Rental car drivers are steering clear of electric vehicles largely due to "range anxiety" — renters' fear that the battery will die before they can return the car or reach a charging station.
Slow demand is the main reason Enterprise, the biggest U.S. auto renter, has just 300 electric vehicles (EVs) in its fleet. That is 40 percent below a target it set in 2010 when it ordered 500 of Nissan's electric Leafs, Lee Broughton, head of sustainability at Enterprise, told Bloomberg.
"Range anxiety makes [renters] think they can't get to a charging station," he said.
Hertz said in 2010 that it would have from 500 to 1,000 EVs in its fleet by 2011, including the Leaf and GM's Chevrolet Volt. It has fallen short of that due to lower than expected customer demand, said spokeswoman Paula Rivera.
Most EVs run out of battery power in less than 100 miles. The Leaf models in Enterprise's fleet are expected to go about 75 miles before needing a charge.
Tesla's Model S has a maximum range of about 300 miles, but it rents at Enterprise for $300 to $500 a day — about 10 times the cost of renting a Leaf.
"It's fairly clear that we are going to need a bigger range battery at an affordable price at some point for EVs to take off," said Broughton.

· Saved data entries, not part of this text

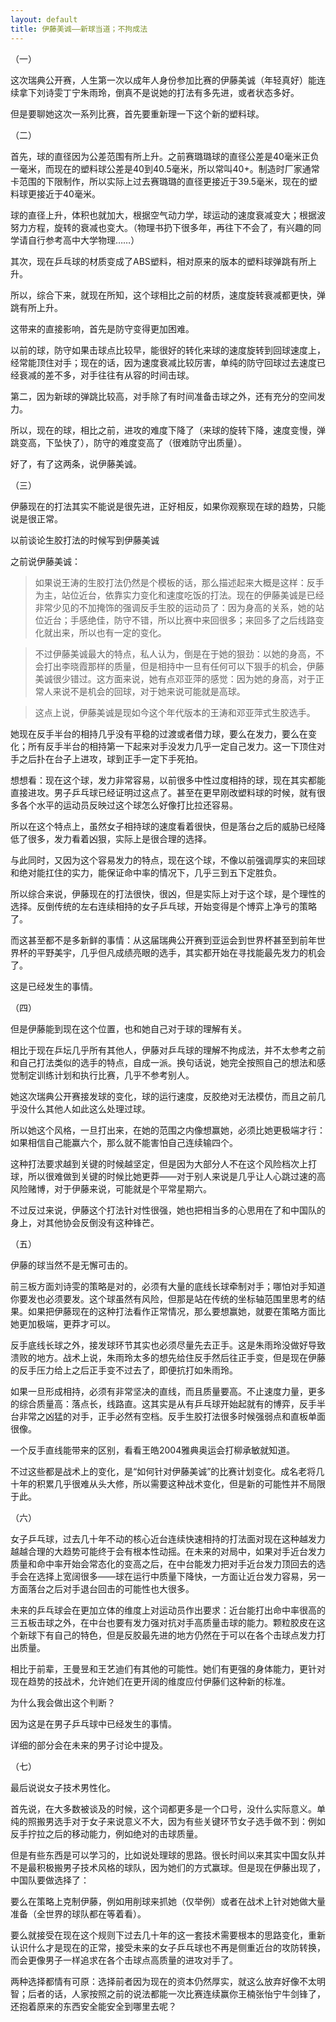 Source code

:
 ```yaml
---
layout: default
title: 伊藤美诚——新球当道；不拘成法
---
```


（一）

这次瑞典公开赛，人生第一次以成年人身份参加比赛的伊藤美诚（年轻真好）能连续拿下刘诗雯丁宁朱雨玲，倒真不是说她的打法有多先进，或者状态多好。

但是要聊她这次一系列比赛，首先要重新理一下这个新的塑料球。

（二）

首先，球的直径因为公差范围有所上升。之前赛璐璐球的直径公差是40毫米正负一毫米，而现在的塑料球公差是40到40.5毫米，所以常叫40+。制造时厂家通常卡范围的下限制作，所以实际上过去赛璐璐的直径更接近于39.5毫米，现在的塑料球更接近于40毫米。

球的直径上升，体积也就加大，根据空气动力学，球运动的速度衰减变大；根据波努力方程，旋转的衰减也变大。（物理书扔下很多年，再往下不会了，有兴趣的同学请自行参考高中大学物理……）

其次，现在乒乓球的材质变成了ABS塑料，相对原来的版本的塑料球弹跳有所上升。

所以，综合下来，就现在所知，这个球相比之前的材质，速度旋转衰减都更快，弹跳有所上升。

这带来的直接影响，首先是防守变得更加困难。

以前的球，防守如果击球点比较早，能很好的转化来球的速度旋转到回球速度上，经常能顶住对手；现在的话，因为速度衰减比较厉害，单纯的防守回球过去速度已经衰减的差不多，对手往往有从容的时间击球。

第二，因为新球的弹跳比较高，对手除了有时间准备击球之外，还有充分的空间发力。

所以，现在的球，相比之前，进攻的难度下降了（来球的旋转下降，速度变慢，弹跳变高，下坠快了），防守的难度变高了（很难防守出质量）。

好了，有了这两条，说伊藤美诚。

（三）

伊藤现在的打法其实不能说是很先进，正好相反，如果你观察现在球的趋势，只能说是很正常。

以前谈论生胶打法的时候写到伊藤美诚

之前说伊藤美诚：

> 如果说王涛的生胶打法仍然是个模板的话，那么描述起来大概是这样：反手为主，站位近台，依靠实力变化和速度吃饭的打法。现在的伊藤美诚是已经非常少见的不加掩饰的强调反手生胶的运动员了：因为身高的关系，她的站位近台；手感绝佳，防守不错，所以比赛中来回很多；来回多了之后线路变化就出来，所以也有一定的变化。

> 不过伊藤美诚最大的特点，私人认为，倒是在于她的狠劲：以她的身高，不会打出李晓霞那样的质量，但是相持中一旦有任何可以下狠手的机会，伊藤美诚很少错过。这方面来说，她有点邓亚萍的感觉：因为她的身高，对于正常人来说不是机会的回球，对于她来说可能就是高球。

> 这点上说，伊藤美诚是现如今这个年代版本的王涛和邓亚萍式生胶选手。

她现在反手半台的相持几乎没有平稳的过渡或者借力球，要么在发力，要么在变化；所有反手半台的相持第一下起来对手没发力几乎一定自己发力。这一下顶住对手之后扑在台子上进攻，球到正手一定下手死拍。

想想看：现在这个球，发力非常容易，以前很多中性过度相持的球，现在其实都能直接进攻。男子乒乓球已经证明过这点了。甚至在更早刚改塑料球的时候，就有很多各个水平的运动员反映过这个球怎么好像打比拉还容易。

所以在这个特点上，虽然女子相持球的速度看着很快，但是落台之后的威胁已经降低了很多，发力看着凶狠，实际上是很合理的选择。

与此同时，又因为这个容易发力的特点，现在这个球，不像以前强调厚实的来回球和绝对能扛住的实力，能保证命中率的情况下，几乎三到五下定胜负。

所以综合来说，伊藤现在的打法很快，很凶，但是实际上对于这个球，是个理性的选择。反倒传统的左右连续相持的女子乒乓球，开始变得是个博弈上净亏的策略了。

而这甚至都不是多新鲜的事情：从这届瑞典公开赛到亚运会到世界杯甚至到前年世界杯的平野美宇，几乎但凡成绩亮眼的选手，其实都开始在寻找能最先发力的机会了。

这是已经发生的事情。

（四）

但是伊藤能到现在这个位置，也和她自己对于球的理解有关。

相比于现在乒坛几乎所有其他人，伊藤对乒乓球的理解不拘成法，并不太参考之前和自己打法类似的选手的特点，自成一派。换句话说，她完全按照自己的想法和感觉制定训练计划和执行比赛，几乎不参考别人。

她这次瑞典公开赛接发球的变化，球的运行速度，反胶绝对无法模仿，而且之前几乎没什么其他人如此这么处理过球。

所以她这个风格，一旦打出来，在她的范围之内像想赢她，必须比她更极端才行：如果相信自己能赢六个，那么就不能害怕自己连续输四个。

这种打法要求越到关键的时候越坚定，但是因为大部分人不在这个风险档次上打球，所以很难做到关键的时候比她更莽——对于别人来说是几乎让人心跳过速的高风险赌博，对于伊藤来说，可能就是个平常星期六。

不过反过来说，伊藤这个打法针对性很强，她也把相当多的心思用在了和中国队的身上，对其他协会反倒没有这种锋芒。



（五）

伊藤的球当然不是无懈可击的。

前三板方面刘诗雯的策略是对的，必须有大量的底线长球牵制对手；哪怕对手知道你要发也必须要发。这个球虽然有风险，但那是站在传统的坐标轴范围里思考的结果。如果把伊藤现在的这种打法看作正常情况，那么要想赢她，就要在策略方面比她更加极端，更莽才可以。

反手底线长球之外，接发球环节其实也必须尽量先去正手。这是朱雨玲没做好导致溃败的地方。战术上说，朱雨玲太多的想先给住反手然后往正手变，但是现在伊藤的反手压力给上之后正手变不过去了，即便抗打如朱雨玲。

如果一旦形成相持，必须有非常坚决的直线，而且质量要高。不止速度力量，更多的综合质量高：落点长，线路直。这其实是从有乒乓球开始起就有的博弈，反手半台非常之凶猛的对手，正手必然有空档。反手生胶打法很多时候强弱点和直板单面很像。

一个反手直线能带来的区别，看看王皓2004雅典奥运会打柳承敏就知道。

不过这些都是战术上的变化，是“如何针对伊藤美诚”的比赛计划变化。成名老将几十年的积累几乎很难从头大修，所以需要这种战术变化，但是新的可能性并不局限于此。

（六）

女子乒乓球，过去几十年不动的核心近台连续快速相持的打法面对现在这种越发力越越合理的大趋势可能终于会有根本性动摇。在未来的对局中，如果对手近台发力质量和命中率开始会常态化的变高之后，在中台能发力把对手近台发力顶回去的选手会在选择上宽阔很多——球在运行中质量下降快，一方面让近台发力容易，另一方面落台之后对手退台回击的可能性也大很多。

未来的乒乓球会在更加立体的维度上对运动员作出要求：近台能打出命中率很高的三五板击球之外，在中台也要有发力强对抗对手高质量击球的能力。颗粒胶皮在这个新球下有自己的特色，但是反胶最先进的地方仍然在于可以在各个击球点发力打出质量。

相比于前辈，王曼昱和王艺迪们有其他的可能性。她们有更强的身体能力，更针对现在趋势的技战术，允许她们在更开阔的维度应付伊藤们这种新的标准。

为什么我会做出这个判断？

因为这是在男子乒乓球中已经发生的事情。

详细的部分会在未来的男子讨论中提及。



（七）

最后说说女子技术男性化。

首先说，在大多数被谈及的时候，这个词都更多是一个口号，没什么实际意义。单纯的照搬男选手对于女子来说意义不大，因为有些关键环节女子选手做不到：例如反手拧拉之后的移动能力，例如绝对的击球质量。

但是有些东西是可以学习的，比如说处理球的思路。很长时间以来其实中国女队并不是最积极搬男子技术风格的球队，因为她们的方式赢球。但是现在伊藤出现了，中国队要做选择了：

要么在策略上克制伊藤，例如用削球来抓她（仅举例）或者在战术上针对她做大量准备（全世界的球队都在等着看）。

要么就接受在现在这个规则下过去几十年的这一套技术需要根本的思路变化，重新认识什么才是现在的正常，接受未来的女子乒乓球也不再是侧重近台的攻防转换，而会更像男子一样追求在各个击球点高质量的进攻对手了。

两种选择都情有可原：选择前者因为现在的资本仍然厚实，就这么放弃好像不太明智；后者的话，人家按照之前的说法都能一次比赛连续赢你王楠张怡宁牛剑锋了，还抱着原来的东西安全能安全到哪里去呢？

Sales of EVs have also been sluggish. About 140,000 plug-in EVs are on American roads, well short of President Barack Obama's original goal of 1 million by 2015.
GM sold approximately 23,000 Volts last year, a small fraction of the millions of vehicles sold, despite a $7,500 federal tax credit. Nissan reportedly sold less than 10,000 of its electric Leaf models.
The Washington Times called the Volt "the Obamacar" and observed: "The Chevy Volt is a classic tale of top-down thinking, the story of subsidy, crony engineering and rejection by the market. The Volt is the president's economic policy on four wheels."